MATERIAL PROVIDED section start
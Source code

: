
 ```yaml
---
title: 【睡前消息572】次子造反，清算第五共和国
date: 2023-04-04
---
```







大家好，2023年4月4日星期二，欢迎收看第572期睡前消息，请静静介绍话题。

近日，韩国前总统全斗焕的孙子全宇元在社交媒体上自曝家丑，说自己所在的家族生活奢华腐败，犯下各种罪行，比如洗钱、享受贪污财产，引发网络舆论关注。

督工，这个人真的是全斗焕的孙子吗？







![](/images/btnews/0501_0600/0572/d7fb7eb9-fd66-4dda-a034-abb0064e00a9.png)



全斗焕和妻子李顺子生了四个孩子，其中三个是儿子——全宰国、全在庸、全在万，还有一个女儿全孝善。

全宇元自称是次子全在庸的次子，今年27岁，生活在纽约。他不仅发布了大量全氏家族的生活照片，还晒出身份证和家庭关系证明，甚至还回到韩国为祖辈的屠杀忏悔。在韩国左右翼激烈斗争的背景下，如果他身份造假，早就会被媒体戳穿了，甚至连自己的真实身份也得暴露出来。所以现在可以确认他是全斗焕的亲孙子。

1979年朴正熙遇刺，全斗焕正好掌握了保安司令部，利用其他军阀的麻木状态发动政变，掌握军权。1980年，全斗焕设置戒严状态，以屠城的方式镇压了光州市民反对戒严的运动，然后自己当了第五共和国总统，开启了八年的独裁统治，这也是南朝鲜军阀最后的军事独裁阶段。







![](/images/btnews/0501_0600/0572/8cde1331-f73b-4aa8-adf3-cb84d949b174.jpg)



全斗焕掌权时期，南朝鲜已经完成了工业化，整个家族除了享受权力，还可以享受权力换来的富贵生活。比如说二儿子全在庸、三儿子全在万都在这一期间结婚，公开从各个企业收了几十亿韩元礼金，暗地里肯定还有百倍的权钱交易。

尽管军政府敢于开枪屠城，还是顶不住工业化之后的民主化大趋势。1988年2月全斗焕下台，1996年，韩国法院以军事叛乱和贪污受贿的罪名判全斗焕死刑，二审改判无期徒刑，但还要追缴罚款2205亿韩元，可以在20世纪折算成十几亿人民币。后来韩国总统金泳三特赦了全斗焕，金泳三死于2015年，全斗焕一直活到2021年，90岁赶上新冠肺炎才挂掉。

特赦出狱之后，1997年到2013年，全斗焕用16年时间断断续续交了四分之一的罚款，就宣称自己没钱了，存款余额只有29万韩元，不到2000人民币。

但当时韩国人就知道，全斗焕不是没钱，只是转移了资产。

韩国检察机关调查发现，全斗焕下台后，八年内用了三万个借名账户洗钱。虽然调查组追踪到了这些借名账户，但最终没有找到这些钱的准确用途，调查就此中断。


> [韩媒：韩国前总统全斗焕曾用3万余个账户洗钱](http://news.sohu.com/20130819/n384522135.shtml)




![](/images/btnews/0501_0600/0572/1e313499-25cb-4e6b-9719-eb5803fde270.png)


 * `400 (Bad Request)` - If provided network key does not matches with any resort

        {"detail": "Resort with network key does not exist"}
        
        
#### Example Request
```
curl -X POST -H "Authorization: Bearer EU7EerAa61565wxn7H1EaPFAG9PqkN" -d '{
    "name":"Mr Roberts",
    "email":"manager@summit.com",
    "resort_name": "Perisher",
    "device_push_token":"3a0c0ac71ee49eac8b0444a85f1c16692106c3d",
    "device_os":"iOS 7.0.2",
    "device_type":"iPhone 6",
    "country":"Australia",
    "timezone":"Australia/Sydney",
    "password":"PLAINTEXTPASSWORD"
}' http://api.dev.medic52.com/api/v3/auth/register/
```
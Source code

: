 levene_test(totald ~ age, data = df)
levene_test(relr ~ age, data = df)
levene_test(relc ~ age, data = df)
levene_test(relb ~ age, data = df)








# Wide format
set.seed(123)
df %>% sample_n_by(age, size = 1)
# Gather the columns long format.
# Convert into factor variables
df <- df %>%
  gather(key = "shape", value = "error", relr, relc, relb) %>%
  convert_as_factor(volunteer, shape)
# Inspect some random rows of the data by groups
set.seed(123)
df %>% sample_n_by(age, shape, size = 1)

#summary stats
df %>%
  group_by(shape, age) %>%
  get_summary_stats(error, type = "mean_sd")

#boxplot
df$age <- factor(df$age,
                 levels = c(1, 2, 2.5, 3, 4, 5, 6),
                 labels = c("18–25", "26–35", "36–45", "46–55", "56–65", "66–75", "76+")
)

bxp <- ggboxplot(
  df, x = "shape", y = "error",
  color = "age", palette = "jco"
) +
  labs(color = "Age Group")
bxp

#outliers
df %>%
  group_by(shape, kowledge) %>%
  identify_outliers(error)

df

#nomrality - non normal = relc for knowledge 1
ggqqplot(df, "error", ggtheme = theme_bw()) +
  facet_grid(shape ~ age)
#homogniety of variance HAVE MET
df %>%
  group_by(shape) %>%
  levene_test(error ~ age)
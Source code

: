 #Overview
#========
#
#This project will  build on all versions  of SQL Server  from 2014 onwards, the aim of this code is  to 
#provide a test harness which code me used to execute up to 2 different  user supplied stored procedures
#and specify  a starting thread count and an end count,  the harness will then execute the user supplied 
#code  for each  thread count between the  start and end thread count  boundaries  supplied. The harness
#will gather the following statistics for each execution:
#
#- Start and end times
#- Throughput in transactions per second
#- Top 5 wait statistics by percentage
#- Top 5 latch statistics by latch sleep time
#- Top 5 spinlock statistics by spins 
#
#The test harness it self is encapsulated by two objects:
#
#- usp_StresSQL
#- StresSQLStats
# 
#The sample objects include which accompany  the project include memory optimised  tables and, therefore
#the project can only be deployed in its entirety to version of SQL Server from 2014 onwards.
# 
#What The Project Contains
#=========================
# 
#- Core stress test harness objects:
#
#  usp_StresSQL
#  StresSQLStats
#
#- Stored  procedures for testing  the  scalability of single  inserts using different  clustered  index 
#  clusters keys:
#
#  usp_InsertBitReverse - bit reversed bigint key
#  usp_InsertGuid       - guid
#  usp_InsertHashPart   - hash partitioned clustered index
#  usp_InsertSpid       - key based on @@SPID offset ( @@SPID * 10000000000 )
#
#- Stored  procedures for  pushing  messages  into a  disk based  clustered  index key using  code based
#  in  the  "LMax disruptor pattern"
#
MATERIAL PROVIDED section end
# EXERCISE AIM
Give the exact lines, and only those, from the line containing "#summary stats" through the line containing "levene_test(error ~ age)" in the entries above.

# RESULT
#summary stats
df %>%
  group_by(shape, age) %>%
  get_summary_stats(error, type = "mean_sd")

#boxplot
df$age <- factor(df$age,
                 levels = c(1, 2, 2.5, 3, 4, 5, 6),
                 labels = c("18–25", "26–35", "36–45", "46–55", "56–65", "66–75", "76+")
)

bxp <- ggboxplot(
  df, x = "shape", y = "error",
  color = "age", palette = "jco"
) +
  labs(color = "Age Group")
bxp

#outliers
df %>%
  group_by(shape, kowledge) %>%
  identify_outliers(error)

df

#nomrality - non normal = relc for knowledge 1
ggqqplot(df, "error", ggtheme = theme_bw()) +
  facet_grid(shape ~ age)
#homogniety of variance HAVE MET
df %>%
  group_by(shape) %>%
  levene_test(error ~ age)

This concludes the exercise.